Rachel’s Challenge is a program that addresses issues such as bullying and student isolation. The program is named for Rachel Scott, the first student to die in the Columbine High School shootings, and teaches the philosophies by which Rachel lived. For Sexton, it was call to action.
“Students hear counselors talk about bullying and they roll their eyes or tune it out,” he said. “When they hear another student talk about it, sometimes they start to listen a little more closely because not many kids are brave enough to step forward and tell people what they are doing is wrong.”
But being that brave student hasn’t always been easy for Sexton.
He learned early on that being dedicated to the work of Rachel’s Challenge meant standing out from the crowd —something not always well-received in middle school. In seventh-grade he spoke to a group of 250 eighth-graders about bullying and was nearly booed off stage. Embarrassed and discouraged, it was enough to make him consider giving up the work. But then a persistent voice inside Sexton’s head kept posing a question that has since become his daily mantra:
“If I don’t, who will?”
The answer was as clear as the writing on his “I will…” T-shirt and spurred a movement at Princess Anne Middle the likes of which Alex Bergren, the school’s principal, has never seen.
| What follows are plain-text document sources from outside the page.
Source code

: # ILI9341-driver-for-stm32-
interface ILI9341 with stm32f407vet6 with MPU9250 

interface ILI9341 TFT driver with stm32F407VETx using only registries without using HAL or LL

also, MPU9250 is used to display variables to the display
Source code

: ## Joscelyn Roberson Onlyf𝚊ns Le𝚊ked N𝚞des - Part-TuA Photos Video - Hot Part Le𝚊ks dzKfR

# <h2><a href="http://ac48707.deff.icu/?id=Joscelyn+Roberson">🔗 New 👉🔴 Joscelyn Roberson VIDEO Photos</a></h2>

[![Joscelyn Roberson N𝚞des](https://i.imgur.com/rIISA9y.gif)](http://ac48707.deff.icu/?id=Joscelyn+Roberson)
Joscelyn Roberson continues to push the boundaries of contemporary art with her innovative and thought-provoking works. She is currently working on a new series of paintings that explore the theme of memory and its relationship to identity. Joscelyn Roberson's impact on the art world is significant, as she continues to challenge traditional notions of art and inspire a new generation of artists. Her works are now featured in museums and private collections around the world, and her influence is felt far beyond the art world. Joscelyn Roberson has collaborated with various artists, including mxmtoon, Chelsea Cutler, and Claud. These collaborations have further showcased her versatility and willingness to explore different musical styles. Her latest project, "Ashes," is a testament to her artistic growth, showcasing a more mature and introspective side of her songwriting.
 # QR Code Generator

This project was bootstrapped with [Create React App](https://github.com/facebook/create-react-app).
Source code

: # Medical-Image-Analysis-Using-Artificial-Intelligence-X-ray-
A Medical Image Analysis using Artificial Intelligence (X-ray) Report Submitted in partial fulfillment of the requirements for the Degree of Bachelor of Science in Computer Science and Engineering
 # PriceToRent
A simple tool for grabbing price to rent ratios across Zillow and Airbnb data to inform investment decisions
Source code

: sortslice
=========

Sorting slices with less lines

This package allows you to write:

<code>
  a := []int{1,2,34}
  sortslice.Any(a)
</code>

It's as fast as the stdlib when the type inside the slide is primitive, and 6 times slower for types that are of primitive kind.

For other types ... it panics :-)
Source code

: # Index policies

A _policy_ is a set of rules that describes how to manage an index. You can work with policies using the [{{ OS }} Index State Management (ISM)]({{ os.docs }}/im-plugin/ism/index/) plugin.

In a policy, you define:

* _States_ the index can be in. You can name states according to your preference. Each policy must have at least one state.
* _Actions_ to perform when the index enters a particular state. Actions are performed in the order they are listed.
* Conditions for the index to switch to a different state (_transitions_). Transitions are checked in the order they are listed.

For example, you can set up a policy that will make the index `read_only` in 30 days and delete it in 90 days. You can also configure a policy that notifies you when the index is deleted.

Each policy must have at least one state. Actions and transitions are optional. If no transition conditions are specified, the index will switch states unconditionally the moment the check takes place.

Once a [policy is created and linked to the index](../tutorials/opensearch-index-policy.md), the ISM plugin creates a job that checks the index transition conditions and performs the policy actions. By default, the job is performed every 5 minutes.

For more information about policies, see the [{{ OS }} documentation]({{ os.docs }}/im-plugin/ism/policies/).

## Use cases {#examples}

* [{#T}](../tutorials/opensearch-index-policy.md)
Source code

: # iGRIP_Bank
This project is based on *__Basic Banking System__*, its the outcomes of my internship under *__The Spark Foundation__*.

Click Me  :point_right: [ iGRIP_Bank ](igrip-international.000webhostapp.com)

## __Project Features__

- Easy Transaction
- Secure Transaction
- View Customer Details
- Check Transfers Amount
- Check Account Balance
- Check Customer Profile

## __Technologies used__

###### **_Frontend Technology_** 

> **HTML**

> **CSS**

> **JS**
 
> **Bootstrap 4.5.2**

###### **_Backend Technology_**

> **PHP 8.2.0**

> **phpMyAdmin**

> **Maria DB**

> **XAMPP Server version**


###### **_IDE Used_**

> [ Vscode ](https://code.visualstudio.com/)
“It is a rare middle school student who has the courage to be himself and stand for what’s right, no matter what is popular or what peers might think,” said Bergren. “Will is both humble and determined, and uncommonly dedicated to being the best person he can be, and to treating others with kindness and acceptance. The culture change that has happened at PAMS with regard to bullying and other negative behaviors is thanks in no small part to him.”
Sexton challenged his fellow classmates to take on new community service initiatives, to respect each other and to always strive to be the best version of themselves. The Princess Anne Middle student body raised money for disaster relief, hosted anti-bullying rallies and events and developed Rachel’s Challenge into a strong program with a solid foundation.
Sexton recently caught the attention of the Superintendent of Norfolk Public Schools and was invited to conduct a training session at the city’s Northside Middle School to help form a Rachel’s Challenge program at the school. Undaunted, Sexton trained a new group of middle school students on how to use and spread the Rachel’s Challenge philosophy.
Still, he believes his work is far from done.
At Kellam, Rachel’s Challenge will continue to be a top priority for him, as well as living by the values of the program.
Sexton is just beginning to explore what he might want to do after graduation— be it teaching, public speaking or even working for a nonprofit organization. The one thing he is certain of is that his career path of choice won’t ever keep him chained to a desk.
“Sitting in an office, waiting for things to happen, that just isn’t me,” Sexton said. “Whatever job I decide on will have to involve helping the community because I want to do something that has more meaning and value than just the money it puts in my pocket.”
Compass Keeper Q&A:
What is your favorite subject in school? Why?
“I love English, really any of the liberal arts. Writing is a way to explore your personal philosophies and to reflect on your values.”
What is your pet peeve?
“Bullying above all else. There is a fine line between teasing, joking and bullying and the real bullying makes me grind my teeth.”
What is your weakness?
“I don’t have enough confidence, sometimes not enough in myself and sometimes not enough in others. There are times when I want to take over and do everything myself and I have to learn to let go a little and let others.”
What do you like to watch on television?
“My favorite shows are comedies, things that make you laugh. I love The Middle and Modern Family.”
What is your favorite kind of music?
“I like music from the 60’s, 70’s and 80’s.”